The side effects can be managed with supportive care such as anti-nausea medication and health care professional are advised to monitor patients for low blood counts, platelets and sodium levels. Patients should stay hydrated and avoid taking Xpovio with other medications that may cause dizziness or confusion and avoid situations where dizziness may be a problem. Contraception should be used during treatment with Xpovio and it should not be used for women who are pregnant or breastfeeding.
Xpovio was granted both Orphan Drug and Fast Track designation by the FDA because of the urgent unmet need in the clinic. According to Ajai Chari, MD of Mt. Sinai:
The treatment of triple class refractory multiple myeloma (ie those patients who are refractory to proteasome inhibitors, immunomodulatory agents, and anti-CD38 antibody therapy) is truly an unmet medical need. Until today, these patients have no FDA approved treatment options. The accelerated approval of selinexor, based on the STORM study of 123 enrolled patients achieving a response rate of 26.2% , is important, as its target, XPO1, is novel and this oral medication is a first-in-class agent. In addition to this approval in combination with dexamethasone, there are also encouraging preliminary data from ongoing triplet combination studies as well.

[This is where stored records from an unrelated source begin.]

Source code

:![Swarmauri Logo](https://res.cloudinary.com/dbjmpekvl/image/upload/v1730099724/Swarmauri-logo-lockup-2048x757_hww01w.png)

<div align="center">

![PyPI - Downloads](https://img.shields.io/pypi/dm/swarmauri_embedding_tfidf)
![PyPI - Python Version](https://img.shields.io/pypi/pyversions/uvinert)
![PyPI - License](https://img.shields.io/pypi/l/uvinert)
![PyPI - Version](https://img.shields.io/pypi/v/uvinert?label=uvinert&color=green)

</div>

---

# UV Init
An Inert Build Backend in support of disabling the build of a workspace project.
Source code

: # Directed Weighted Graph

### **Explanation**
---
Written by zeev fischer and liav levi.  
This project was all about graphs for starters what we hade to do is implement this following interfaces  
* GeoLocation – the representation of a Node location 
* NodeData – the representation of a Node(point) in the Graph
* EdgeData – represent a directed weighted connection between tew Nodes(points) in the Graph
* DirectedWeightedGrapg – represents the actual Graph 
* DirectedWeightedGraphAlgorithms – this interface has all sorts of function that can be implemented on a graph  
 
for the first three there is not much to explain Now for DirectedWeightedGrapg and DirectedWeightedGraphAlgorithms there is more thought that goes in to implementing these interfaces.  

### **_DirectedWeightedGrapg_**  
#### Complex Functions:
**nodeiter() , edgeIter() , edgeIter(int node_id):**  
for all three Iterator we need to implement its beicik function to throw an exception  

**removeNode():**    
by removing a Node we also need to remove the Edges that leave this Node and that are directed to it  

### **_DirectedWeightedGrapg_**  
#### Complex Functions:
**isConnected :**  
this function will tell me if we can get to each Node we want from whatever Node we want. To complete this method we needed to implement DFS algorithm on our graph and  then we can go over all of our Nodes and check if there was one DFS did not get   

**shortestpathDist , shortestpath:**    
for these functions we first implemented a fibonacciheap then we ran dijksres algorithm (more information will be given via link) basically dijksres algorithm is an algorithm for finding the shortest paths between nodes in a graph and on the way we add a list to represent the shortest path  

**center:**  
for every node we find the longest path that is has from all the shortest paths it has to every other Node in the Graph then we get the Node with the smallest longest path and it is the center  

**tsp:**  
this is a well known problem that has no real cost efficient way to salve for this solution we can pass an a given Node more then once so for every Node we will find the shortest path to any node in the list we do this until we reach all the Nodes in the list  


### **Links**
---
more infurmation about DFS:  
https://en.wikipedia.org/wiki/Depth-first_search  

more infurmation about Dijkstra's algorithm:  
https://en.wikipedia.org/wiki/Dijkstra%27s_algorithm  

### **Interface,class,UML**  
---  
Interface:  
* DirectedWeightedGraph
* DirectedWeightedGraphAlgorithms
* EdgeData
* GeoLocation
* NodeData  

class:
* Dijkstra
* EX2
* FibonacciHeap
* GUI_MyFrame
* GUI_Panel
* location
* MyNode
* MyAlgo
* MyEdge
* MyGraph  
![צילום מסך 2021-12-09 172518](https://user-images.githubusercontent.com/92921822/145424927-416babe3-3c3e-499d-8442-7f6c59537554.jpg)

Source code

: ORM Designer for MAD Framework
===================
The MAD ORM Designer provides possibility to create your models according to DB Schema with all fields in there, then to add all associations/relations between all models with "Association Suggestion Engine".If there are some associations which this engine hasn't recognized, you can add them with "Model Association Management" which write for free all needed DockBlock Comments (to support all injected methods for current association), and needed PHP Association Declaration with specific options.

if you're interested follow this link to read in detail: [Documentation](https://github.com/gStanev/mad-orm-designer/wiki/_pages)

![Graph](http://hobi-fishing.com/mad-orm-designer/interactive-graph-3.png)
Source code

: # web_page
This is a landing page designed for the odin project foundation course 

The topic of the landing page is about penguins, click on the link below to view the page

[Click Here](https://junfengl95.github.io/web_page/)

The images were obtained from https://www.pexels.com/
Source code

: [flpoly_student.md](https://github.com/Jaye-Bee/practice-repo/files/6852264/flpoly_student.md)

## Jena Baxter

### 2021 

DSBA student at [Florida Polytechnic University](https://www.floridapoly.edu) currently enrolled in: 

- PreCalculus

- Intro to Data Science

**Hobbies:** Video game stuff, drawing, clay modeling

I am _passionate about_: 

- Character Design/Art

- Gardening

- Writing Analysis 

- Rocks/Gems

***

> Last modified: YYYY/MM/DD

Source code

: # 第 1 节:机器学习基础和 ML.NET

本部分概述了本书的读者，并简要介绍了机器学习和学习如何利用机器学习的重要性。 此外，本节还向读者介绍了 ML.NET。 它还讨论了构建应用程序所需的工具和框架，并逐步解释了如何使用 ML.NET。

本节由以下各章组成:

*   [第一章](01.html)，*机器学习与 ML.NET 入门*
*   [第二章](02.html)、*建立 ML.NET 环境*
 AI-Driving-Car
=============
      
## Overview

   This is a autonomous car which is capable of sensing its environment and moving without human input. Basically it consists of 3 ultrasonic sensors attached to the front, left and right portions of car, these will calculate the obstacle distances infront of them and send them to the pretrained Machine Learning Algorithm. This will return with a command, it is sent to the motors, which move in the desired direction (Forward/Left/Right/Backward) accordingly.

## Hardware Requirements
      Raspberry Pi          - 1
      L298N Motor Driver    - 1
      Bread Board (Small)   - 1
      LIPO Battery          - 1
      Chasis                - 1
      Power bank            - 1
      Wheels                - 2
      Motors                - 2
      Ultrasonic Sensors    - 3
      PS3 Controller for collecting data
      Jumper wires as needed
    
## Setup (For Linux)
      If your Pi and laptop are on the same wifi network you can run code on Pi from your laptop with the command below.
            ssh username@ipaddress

Myeloma patients who have relapsed after both IMiDs (lenalidomide and pomalidomide) and two proteasome inhibitors (bortezomib, ixazomib or carfilzomib) and a monoclonal antibody (like daratumumab) are considered “penta-refractory.” These patients must either go back to older chemotherapies like bendamustine or try to join immunotherapy clinical trials (like the CAR T therapies). Many if not most will not qualify for trials at this stage due to strict eligibility criteria and other health issues they typically have by that point.
According to myeloma expert Paul Richardson, MD of the Dana Farber Cancer Institute:
“For our patients in whom all major classes of drugs have failed, selinexor offers a unique mechanism of action as a next generation novel agent, and has demonstrated efficacy in the setting of heavily pre-treated advanced, relapsed and refractory multiple myeloma. I am also encouraged by the combination data, and very hopeful with careful attention to side effect management and supportive care, we will see meaningful clinical benefit from its use.”
More clinical trials are underway using selinexor in combination with other myeloma therapies. If you are taking selinexor, please talk with your doctor about how to best mitigate the side effects, as they are not permanent and can most often be managed with proper care. This is good news for patients who have few options for continued myeloma care.